Item 3.03 Material Modification to Rights of Security Holders.

The information set forth in Item 1.01 under the heading “Offering of Series A Preferred Shares” is incorporated by reference into this Item 3.03.

Item 5.03 Amendments to Articles of Incorporation or Bylaws; Change in Fiscal Year.

The information set forth in Item 1.01 under the heading “Offering of Series A Preferred Shares” is incorporated by reference into this Item 5.03.

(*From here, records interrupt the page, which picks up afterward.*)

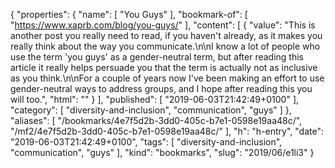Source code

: {
  "properties": {
    "name": [
      "You Guys"
    ],
    "bookmark-of": [
      "https://www.xaprb.com/blog/you-guys/"
    ],
    "content": [
      {
        "value": "This is another post you really need to read, if you haven't already, as it makes you really think about the way you communicate.\n\nI know a lot of people who use the term 'you guys' as a gender-neutral term, but after reading this article it really helps persuade you that the term is actually not as inclusive as you think.\n\nFor a couple of years now I've been making an effort to use gender-neutral ways to address groups, and I hope after reading this you will too.",
        "html": ""
      }
    ],
    "published": [
      "2019-06-03T21:42:49+0100"
    ],
    "category": [
      "diversity-and-inclusion",
      "communication",
      "guys"
    ]
  },
  "aliases": [
    "/bookmarks/4e7f5d2b-3dd0-405c-b7e1-0598e19aa48c/",
    "/mf2/4e7f5d2b-3dd0-405c-b7e1-0598e19aa48c/"
  ],
  "h": "h-entry",
  "date": "2019-06-03T21:42:49+0100",
  "tags": [
    "diversity-and-inclusion",
    "communication",
    "guys"
  ],
  "kind": "bookmarks",
  "slug": "2019/06/e1li3"
}
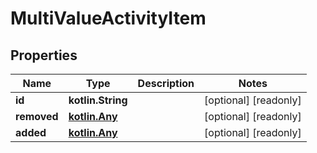 
# MultiValueActivityItem

## Properties
Name | Type | Description | Notes
------------ | ------------- | ------------- | -------------
**id** | **kotlin.String** |  |  [optional] [readonly]
**removed** | [**kotlin.Any**](.md) |  |  [optional] [readonly]
**added** | [**kotlin.Any**](.md) |  |  [optional] [readonly]



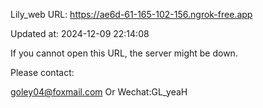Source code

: Lily_web URL: https://ae6d-61-165-102-156.ngrok-free.app

Updated at: 2024-12-09 22:14:08

If you cannot open this URL, the server might be down.

Please contact: 

goley04@foxmail.com Or Wechat:GL_yeaH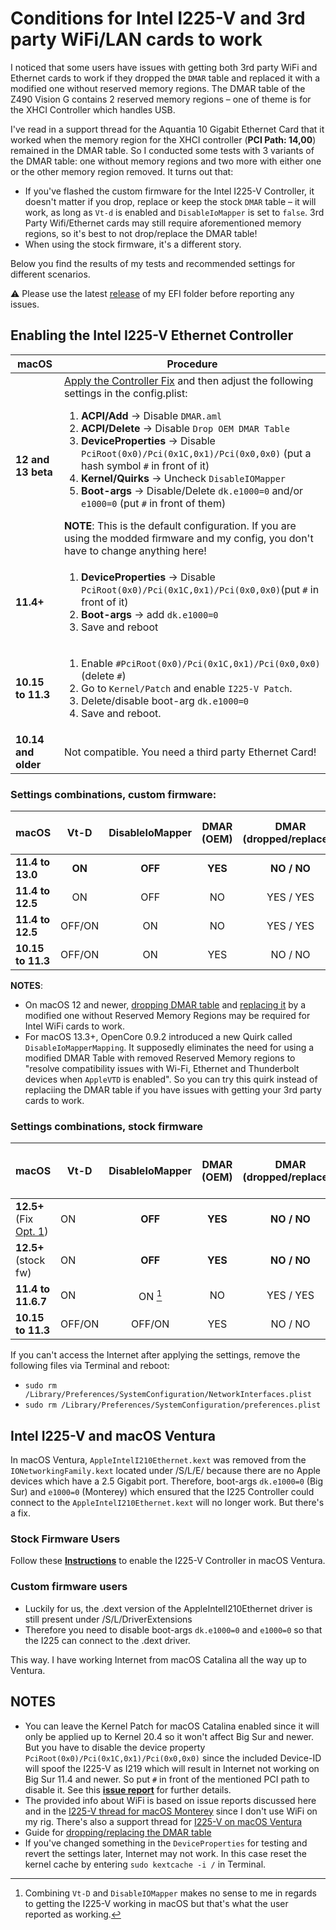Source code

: # Conditions for Intel I225-V and 3rd party WiFi/LAN cards to work

I noticed that some users have issues with getting both 3rd party WiFi and Ethernet cards to work if they dropped the `DMAR` table and replaced it with a modified one without reserved memory regions. The DMAR table of the Z490 Vision G contains 2 reserved memory regions – one of theme is for the XHCI Controller which handles USB. 

I've read in a support thread for the Aquantia 10 Gigabit Ethernet Card that it worked when the memory region for the XHCI controller (**PCI Path: 14,00**) remained in the DMAR table. So I conducted some tests with 3 variants of the DMAR table: one without memory regions and two more with either one or the other memory region removed. It turns out that: 

- If you've flashed the custom firmware for the Intel I225-V Controller, it doesn't matter if you drop, replace or keep the stock `DMAR` table – it will work, as long as `Vt-d` is enabled and `DisableIoMapper` is set to `false`. 3rd Party Wifi/Ethernet cards may still require aforementioned memory regions, so it's best to not drop/replace the DMAR table!
- When using the stock firmware, it's a different story. 

Below you find the results of my tests and recommended settings for different scenarios.

:warning: Please use the latest [release](https://github.com/5T33Z0/Gigabyte-Z490-Vision-G-Hackintosh-OpenCore/releases) of my EFI folder before reporting any issues.

## Enabling the Intel I225-V Ethernet Controller

|macOS |Procedure|
|-------------|---------|
**12 and 13 beta**|[Apply the Controller Fix](https://github.com/5T33Z0/Gigabyte-Z490-Vision-G-Hackintosh-OpenCore/blob/main/I225-V_FIX.md) and then adjust the following settings in the config.plist: <ol><li>**ACPI/Add** &rarr; Disable `DMAR.aml` <li> **ACPI/Delete** &rarr; Disable `Drop OEM DMAR Table`<li>**DeviceProperties** &rarr; Disable `PciRoot(0x0)/Pci(0x1C,0x1)/Pci(0x0,0x0)` (put a hash symbol `#` in front of it)<li>**Kernel/Quirks** &rarr; Uncheck `DisableIOMapper`<li>**Boot-args** &rarr; Disable/Delete `dk.e1000=0` and/or `e1000=0` (put `#` in front of them)</ol>**NOTE**: This is the default configuration. If you are using the modded firmware and my config, you don't have to change anything here!
**11.4+**|<ol><li>**DeviceProperties** &rarr; Disable `PciRoot(0x0)/Pci(0x1C,0x1)/Pci(0x0,0x0)`(put `#` in front of it)<li>**Boot-args** &rarr; add `dk.e1000=0`<li>Save and reboot
**10.15 to 11.3**|<ol><li>Enable `#PciRoot(0x0)/Pci(0x1C,0x1)/Pci(0x0,0x0)` (delete `#`)<li> Go to `Kernel/Patch` and enable `I225-V Patch`.<li> Delete/disable boot-arg `dk.e1000=0`<li>Save and reboot.
**10.14 and older**| Not compatible. You need a third party Ethernet Card!

### Settings combinations, custom firmware:

macOS|Vt-D|DisableIoMapper |DMAR (OEM) |DMAR (dropped/replaced) |I225-V / 3rd party LAN/WiFi|
:----|:------:|:--------------:|:---------:|:--------------:|:---------------:
**11.4 to 13.0**  | **ON** |**OFF**| **YES**| **NO / NO**| **YES / YES**
**11.4 to 12.5**  | ON| OFF| NO| YES / YES| YES/ NO
**11.4 to 12.5**  | OFF/ON |ON| NO| YES / YES| NO / YES
**10.15 to 11.3** | OFF/ON |ON| YES| NO / NO| **YES / YES**

**NOTES**:

- On macOS 12 and newer, [dropping DMAR table](https://github.com/5T33Z0/OC-Little-Translated/tree/main/00_ACPI/ACPI_Dropping_Tables#example-1-dropping-the-dmar-table) and [replacing it](https://github.com/5T33Z0/OC-Little-Translated/tree/main/00_ACPI/ACPI_Dropping_Tables#example-2-replacing-the-dmar-table-by-a-modified-one) by a modified one without Reserved Memory Regions may be required for Intel WiFi cards to work.
- For macOS 13.3+, OpenCore 0.9.2 introduced a new Quirk called `DisableIoMapperMapping`. It supposedly eliminates the need for using a modified DMAR Table with removed Reserved Memory regions to "resolve compatibility issues with Wi-Fi, Ethernet and Thunderbolt devices when `AppleVTD` is enabled". So you can try this quirk instead of replaciing the DMAR table if you have issues with getting your 3rd party cards to work.

### Settings combinations, stock firmware

macOS|Vt-D|DisableIoMapper|DMAR (OEM)|DMAR (dropped/replaced)| I225-V / 3rd Party party LAN/WiFi
:-----|----|:-------------:|:--------:|:---------------------:|:-----------------:
**12.5+** (Fix [Opt. 1](https://github.com/5T33Z0/Gigabyte-Z490-Vision-G-Hackintosh-OpenCore/blob/main/I225-V_FIX.md#option-1-using-a-ssdt-with-corrected-header-description))| ON |**OFF**| **YES**| **NO / NO**| **YES / YES**
**12.5+** (stock fw) | ON |**OFF**| **YES**  | **NO / NO**| **NO / YES**
**11.4 to 11.6.7**| ON | ON [^1]| NO| YES / YES| [**YES / YES**](https://github.com/5T33Z0/Gigabyte-Z490-Vision-G-Hackintosh-OpenCore/issues/19#issuecomment-1153315826)
**10.15 to 11.3** | OFF/ON|OFF/ON| YES | NO / NO | **YES / NO**

If you can't access the Internet after applying the settings, remove the following files via Terminal and reboot:

- `sudo rm /Library/Preferences/SystemConfiguration/NetworkInterfaces.plist`
- `sudo rm /Library/Preferences/SystemConfiguration/preferences.plist` 

[^1]: Combining `Vt-D` and `DisableIOMapper` makes no sense to me in regards to getting the I225-V working in macOS but that's what the user reported as working.

## Intel I225-V and macOS Ventura
In macOS Ventura, `AppleIntelI210Ethernet.kext` was removed from the `IONetworkingFamily.kext` located under /S/L/E/ because there are no Apple devices which have a 2.5 Gigabit port. Therefore, boot-args `dk.e1000=0` (Big Sur) and `e1000=0` (Monterey) which ensured that the I225 Controller could connect to the `AppleIntelI210Ethernet.kext` will no longer work. But there's a fix.

### Stock Firmware Users
Follow these [**Instructions**](https://github.com/5T33Z0/Gigabyte-Z490-Vision-G-Hackintosh-OpenCore/blob/main/I225-V_FIX.md#option-1-using-a-ssdt-with-corrected-header-description) to enable the I225-V Controller in macOS Ventura.

### Custom firmware users
- Luckily for us, the .dext version of the AppleIntelI210Ethernet driver is still present under /S/L/DriverExtensions
- Therefore you need to disable boot-args `dk.e1000=0` and `e1000=0` so that the I225 can connect to the .dext driver.

This way. I have working Internet from macOS Catalina all the way up to Ventura.

## NOTES
- You can leave the Kernel Patch for macOS Catalina enabled since it will only be applied up to Kernel 20.4 so it won't affect Big Sur and newer. But you have to disable the device property `PciRoot(0x0)/Pci(0x1C,0x1)/Pci(0x0,0x0)` since the included Device-ID will spoof the I225-V as I219 which will result in Internet not working on Big Sur 11.4 and newer. So put `#` in front of the mentioned PCI path to disable it. See this [**issue report**](https://github.com/dortania/bugtracker/issues/213) for further details.
- The provided info about WiFi is based on issue reports discussed here and in the [I225-V thread for macOS Monterey](https://www.insanelymac.com/forum/topic/348493-discussion-intel-i225-v-on-macos-monterey/) since I don't use WiFi on my rig. There's also a support thread for [I225-V on macOS Ventura](https://www.insanelymac.com/forum/topic/352281-intel-i225-v-on-ventura/#comment-2786429)
- Guide for [dropping/replacing the DMAR table](https://github.com/5T33Z0/OC-Little-Translated/tree/main/00_About_ACPI/ACPI_Dropping_Tables#method-2-dropping-tables-based-on-table-signature)
- If you've changed something in the `DeviceProperties` for testing and revert the settings later, Internet may not work. In this case reset the kernel cache by entering `sudo kextcache -i /` in Terminal.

Item 9.01  Financial Statements and Exhibits.

(d) Exhibits.

Exhibit No.

Description of Exhibit

3.1

Certificate of Designations of 12.0% Series A Convertible Redeemable Preferred Shares of TransAtlantic Petroleum Ltd.

10.1

Amendment of Convertible Promissory Note, dated October 31, 2016, by and between ANBE Holdings, L.P. and TransAtlantic Petroleum Ltd.



 

SIGNATURES

 

Pursuant to the requirements of the Securities Exchange Act of 1934, the registrant has duly caused this report to be signed on its behalf by the undersigned hereunto duly authorized.

 

Date:

November 4, 2016

 

 

 

 

 

 

 

 

TRANSATLANTIC PETROLEUM LTD.

 

 

 

 

 

 

By:

/s/ Chad D. Burkhardt

 

 

 

Chad D. Burkhardt

 

 

 

Vice President, General Counsel and Corporate Secretary

 

 



EXHIBIT INDEX

 

Exhibit No.

Description of Exhibit

3.1

Certificate of Designations of 12.0% Series A Convertible Redeemable Preferred Shares of TransAtlantic Petroleum Ltd.

10.1

Amendment of Convertible Promissory Note, dated October 31, 2016, by and between ANBE Holdings, L.P. and TransAtlantic Petroleum Ltd.